The good, the bad and the ugly in the plant world

The good:

Serviceberry (Amelanchier arborea) is one of the first trees to flower in the spring, producing a very beautiful white bloom usually during the first or second week of April. This small to medium sized tree is often found in upland forests that are dominated by the oaks and hickories.

There are numerous species of serviceberry, but the Downey Serviceberry is the species native to Frederick County. There are a number of cultivars present as well; serviceberry is a very common ornamental, appropriate for planting in small areas. The leaves of the two are somewhat similar also, but the veins are much more prominent on the beech compared to serviceberry. This tree produces a reddish berry in June that is edible, somewhat tart and can be used in pies — if you can collect them before the birds do. Serviceberry has many names and is steeped in folklore. The blooming of the “service” berry signaled an end to winter so that traveling ministers could reach remote communities to perform weddings or funerals. Another possible reason for the name was that the blooming of the tree corresponded to the thawing of the earth so that those who died over winter could be buried.

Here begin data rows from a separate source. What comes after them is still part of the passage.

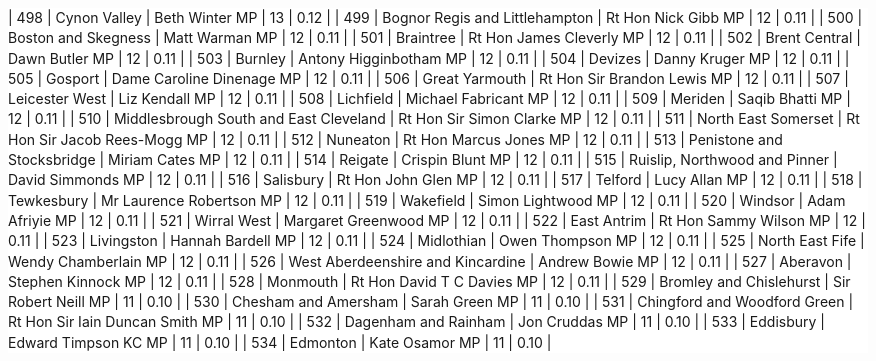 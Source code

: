 | 498 | Cynon Valley | Beth Winter MP | 13 | 0.12 |
| 499 | Bognor Regis and Littlehampton | Rt Hon Nick Gibb MP | 12 | 0.11 |
| 500 | Boston and Skegness | Matt Warman MP | 12 | 0.11 |
| 501 | Braintree | Rt Hon James Cleverly MP | 12 | 0.11 |
| 502 | Brent Central | Dawn Butler MP | 12 | 0.11 |
| 503 | Burnley | Antony Higginbotham MP | 12 | 0.11 |
| 504 | Devizes | Danny Kruger MP | 12 | 0.11 |
| 505 | Gosport | Dame Caroline Dinenage MP | 12 | 0.11 |
| 506 | Great Yarmouth | Rt Hon Sir Brandon Lewis MP | 12 | 0.11 |
| 507 | Leicester West | Liz Kendall MP | 12 | 0.11 |
| 508 | Lichfield | Michael Fabricant MP | 12 | 0.11 |
| 509 | Meriden | Saqib Bhatti MP | 12 | 0.11 |
| 510 | Middlesbrough South and East Cleveland | Rt Hon Sir Simon Clarke MP | 12 | 0.11 |
| 511 | North East Somerset | Rt Hon Sir Jacob Rees-Mogg MP | 12 | 0.11 |
| 512 | Nuneaton | Rt Hon Marcus Jones MP | 12 | 0.11 |
| 513 | Penistone and Stocksbridge | Miriam Cates MP | 12 | 0.11 |
| 514 | Reigate | Crispin Blunt MP | 12 | 0.11 |
| 515 | Ruislip, Northwood and Pinner | David Simmonds MP | 12 | 0.11 |
| 516 | Salisbury | Rt Hon John Glen MP | 12 | 0.11 |
| 517 | Telford | Lucy Allan MP | 12 | 0.11 |
| 518 | Tewkesbury | Mr Laurence Robertson MP | 12 | 0.11 |
| 519 | Wakefield | Simon Lightwood MP | 12 | 0.11 |
| 520 | Windsor | Adam Afriyie MP | 12 | 0.11 |
| 521 | Wirral West | Margaret Greenwood MP | 12 | 0.11 |
| 522 | East Antrim | Rt Hon Sammy Wilson MP | 12 | 0.11 |
| 523 | Livingston | Hannah Bardell MP | 12 | 0.11 |
| 524 | Midlothian | Owen Thompson MP | 12 | 0.11 |
| 525 | North East Fife | Wendy Chamberlain MP | 12 | 0.11 |
| 526 | West Aberdeenshire and Kincardine | Andrew Bowie MP | 12 | 0.11 |
| 527 | Aberavon | Stephen Kinnock MP | 12 | 0.11 |
| 528 | Monmouth | Rt Hon David T C Davies MP | 12 | 0.11 |
| 529 | Bromley and Chislehurst | Sir Robert Neill MP | 11 | 0.10 |
| 530 | Chesham and Amersham | Sarah Green MP | 11 | 0.10 |
| 531 | Chingford and Woodford Green | Rt Hon Sir Iain Duncan Smith MP | 11 | 0.10 |
| 532 | Dagenham and Rainham | Jon Cruddas MP | 11 | 0.10 |
| 533 | Eddisbury | Edward Timpson KC MP | 11 | 0.10 |
| 534 | Edmonton | Kate Osamor MP | 11 | 0.10 |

Amelanchier is also known as shadbush, because the tree’s bloom corresponds with shad fish runs up the river. Another common name of this young tree is June berry since the fruit ripens on the tree in June. For such a small tree the serviceberry sure has generated a lot of stories.

The bad:

Poison Hemlock. This is a plant with a rap sheet.

An invasive plant found in Frederick County is poison hemlock (Conium maculatum). Many of these plants are now in bloom along roadsides and streams. Dark green with leaves looking something like ragweed, it has clusters of white flowers and grows 5 to 8 feet tall. Poison hemlock is not to be confused with native hemlock.

Native to the European, West Asian, North African areas, its reputation is established in history for the hemlock tea that poisoned Socrates in ancient Greece. In ancient Greece, hemlock tea was commonly used to put to death condemned prisoners.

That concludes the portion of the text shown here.